Zum ersten Mal dabei ist das neue Mitglied Albert (Alexandra Lowygina), das sich anfangs nahtlos in das Gruppengefüge einfindet. Im Zentrum jeder dieser spirituell angehauchten Sitzungen steht ein weißes Rechteck, das jedes Mitglied der Matrix im Laufe des Abends betritt, um zu träumen und das Erlebnis des Traumes den anderen Anwesenden mitzuteilen.
Heinz Simon Keller zeigt Menschen auf der Suche nach Sinn jenseits der Künstlichen Intelligenz
Im Traum soll die Abgrenzung von der alles vereinnahmenden KI gelingen, doch auf der Suche nach Sinn und Orientierung in einer zunehmend entgrenzten Welt, stolpert die Gruppe immer wieder über die profanen Dynamiken des zwischenmenschlichen Miteinanders.
Dem hehren Anspruch freier Entäußerung stehen die manipulativen Mechanismen des Seminarleiters entgegen, der seine eigenen Ziele zu verfolgen scheint.
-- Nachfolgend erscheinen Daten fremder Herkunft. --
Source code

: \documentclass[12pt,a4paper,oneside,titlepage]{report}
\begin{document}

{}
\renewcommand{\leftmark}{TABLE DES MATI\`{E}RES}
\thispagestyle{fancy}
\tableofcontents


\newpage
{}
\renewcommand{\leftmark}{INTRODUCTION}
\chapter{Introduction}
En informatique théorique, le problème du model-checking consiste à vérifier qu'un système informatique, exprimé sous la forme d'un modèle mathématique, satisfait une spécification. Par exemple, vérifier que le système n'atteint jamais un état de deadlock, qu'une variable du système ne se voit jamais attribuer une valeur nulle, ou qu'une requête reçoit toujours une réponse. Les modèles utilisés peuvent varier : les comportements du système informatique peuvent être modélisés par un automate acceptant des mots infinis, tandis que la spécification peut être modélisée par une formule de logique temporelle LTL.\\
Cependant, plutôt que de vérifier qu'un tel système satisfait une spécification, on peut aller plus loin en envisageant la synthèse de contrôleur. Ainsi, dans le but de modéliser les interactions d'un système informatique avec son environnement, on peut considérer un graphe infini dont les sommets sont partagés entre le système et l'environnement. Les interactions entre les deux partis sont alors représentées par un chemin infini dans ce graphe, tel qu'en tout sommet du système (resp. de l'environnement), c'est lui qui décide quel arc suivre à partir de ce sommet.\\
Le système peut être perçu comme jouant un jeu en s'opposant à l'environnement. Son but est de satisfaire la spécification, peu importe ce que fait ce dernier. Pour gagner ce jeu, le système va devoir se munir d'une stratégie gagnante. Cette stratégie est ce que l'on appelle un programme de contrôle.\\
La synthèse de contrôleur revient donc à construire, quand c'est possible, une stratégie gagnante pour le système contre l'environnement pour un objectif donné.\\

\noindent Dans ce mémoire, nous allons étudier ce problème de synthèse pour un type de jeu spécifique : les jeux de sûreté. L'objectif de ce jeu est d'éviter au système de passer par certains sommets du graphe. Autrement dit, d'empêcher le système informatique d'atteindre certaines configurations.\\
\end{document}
Das neue Mitglied Albert wiederum streut durch unkonventionelle Fragen und Verhaltensweisen zusätzlichen Sand ins Getriebe.
Solche Verwerfungen verweben Regisseur Heinz Simon Keller und Autorin Ulrike Janssen mit der Frage, inwieweit die Künstliche Intelligenz uns entmündigt zu einem dystopischen Drama. Satirisch zugespitzt, wenn das Seminartreiben beobachtet wird und mit vielen philosophischen Fragen behaftet, im komplexen Umgang mit der Künstlichen Intelligenz.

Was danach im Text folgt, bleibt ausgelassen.